(EXERCISE MATERIALS Opens)

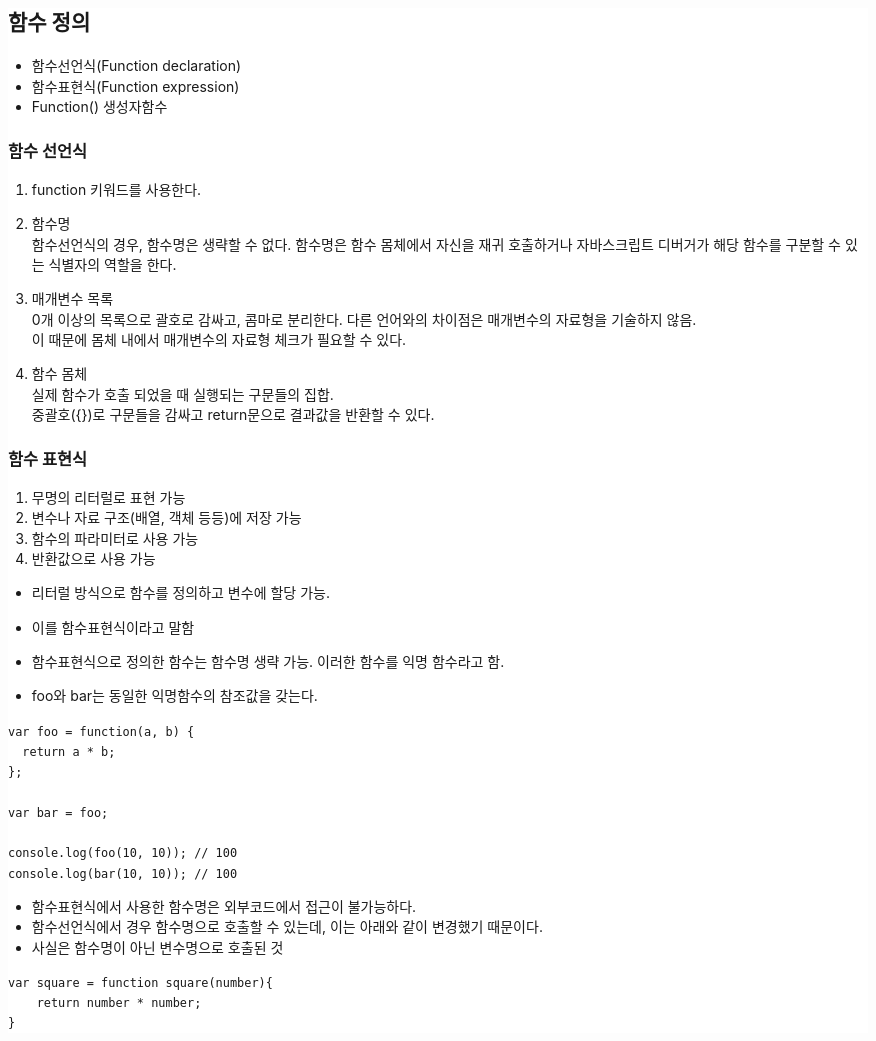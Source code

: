 
## 함수 정의

* 함수선언식(Function declaration)
* 함수표현식(Function expression)
* Function() 생성자함수

### 함수 선언식

1. function 키워드를 사용한다.

2. 함수명  
함수선언식의 경우, 함수명은 생략할 수 없다. 함수명은 함수 몸체에서 자신을 재귀 호출하거나 자바스크립트 디버거가 해당 함수를 구분할 수 있는 식별자의 역할을 한다.

3. 매개변수 목록  
0개 이상의 목록으로 괄호로 감싸고, 콤마로 분리한다. 다른 언어와의 차이점은 매개변수의 자료형을 기술하지 않음.  
이 때문에 몸체 내에서 매개변수의 자료형 체크가 필요할 수 있다.

4. 함수 몸체  
실제 함수가 호출 되었을 때 실행되는 구문들의 집합.  
중괄호({})로 구문들을 감싸고 return문으로 결과값을 반환할 수 있다.



### 함수 표현식

1. 무명의 리터럴로 표현 가능
2. 변수나 자료 구조(배열, 객체 등등)에 저장 가능
3. 함수의 파라미터로 사용 가능
4. 반환값으로 사용 가능

* 리터럴 방식으로 함수를 정의하고 변수에 할당 가능.
* 이를 함수표현식이라고 말함
* 함수표현식으로 정의한 함수는 함수명 생략 가능. 이러한 함수를 익명 함수라고 함.


* foo와 bar는 동일한 익명함수의 참조값을 갖는다.
```
var foo = function(a, b) {
  return a * b;
};

var bar = foo;

console.log(foo(10, 10)); // 100
console.log(bar(10, 10)); // 100
```

* 함수표현식에서 사용한 함수명은 외부코드에서 접근이 불가능하다.
* 함수선언식에서 경우 함수명으로 호출할 수 있는데, 이는 아래와 같이 변경했기 때문이다.
* 사실은 함수명이 아닌 변수명으로 호출된 것

```
var square = function square(number){
	return number * number;
}
```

(EXERCISE MATERIALS Closes)

→ **WHAT THE TASK REQUIRES**:
I would like the data copied exactly as it stands, with no pictures included.

→ **YOUR RESPONSE**:
Source code

: 
## 함수 정의

* 함수선언식(Function declaration)
* 함수표현식(Function expression)
* Function() 생성자함수

### 함수 선언식

1. function 키워드를 사용한다.

2. 함수명  
함수선언식의 경우, 함수명은 생략할 수 없다. 함수명은 함수 몸체에서 자신을 재귀 호출하거나 자바스크립트 디버거가 해당 함수를 구분할 수 있는 식별자의 역할을 한다.

3. 매개변수 목록  
0개 이상의 목록으로 괄호로 감싸고, 콤마로 분리한다. 다른 언어와의 차이점은 매개변수의 자료형을 기술하지 않음.  
이 때문에 몸체 내에서 매개변수의 자료형 체크가 필요할 수 있다.

4. 함수 몸체  
실제 함수가 호출 되었을 때 실행되는 구문들의 집합.  
중괄호({})로 구문들을 감싸고 return문으로 결과값을 반환할 수 있다.



### 함수 표현식

1. 무명의 리터럴로 표현 가능
2. 변수나 자료 구조(배열, 객체 등등)에 저장 가능
3. 함수의 파라미터로 사용 가능
4. 반환값으로 사용 가능

* 리터럴 방식으로 함수를 정의하고 변수에 할당 가능.
* 이를 함수표현식이라고 말함
* 함수표현식으로 정의한 함수는 함수명 생략 가능. 이러한 함수를 익명 함수라고 함.


* foo와 bar는 동일한 익명함수의 참조값을 갖는다.
```
var foo = function(a, b) {
  return a * b;
};

var bar = foo;

console.log(foo(10, 10)); // 100
console.log(bar(10, 10)); // 100
```

* 함수표현식에서 사용한 함수명은 외부코드에서 접근이 불가능하다.
* 함수선언식에서 경우 함수명으로 호출할 수 있는데, 이는 아래와 같이 변경했기 때문이다.
* 사실은 함수명이 아닌 변수명으로 호출된 것

```
var square = function square(number){
	return number * number;
}
```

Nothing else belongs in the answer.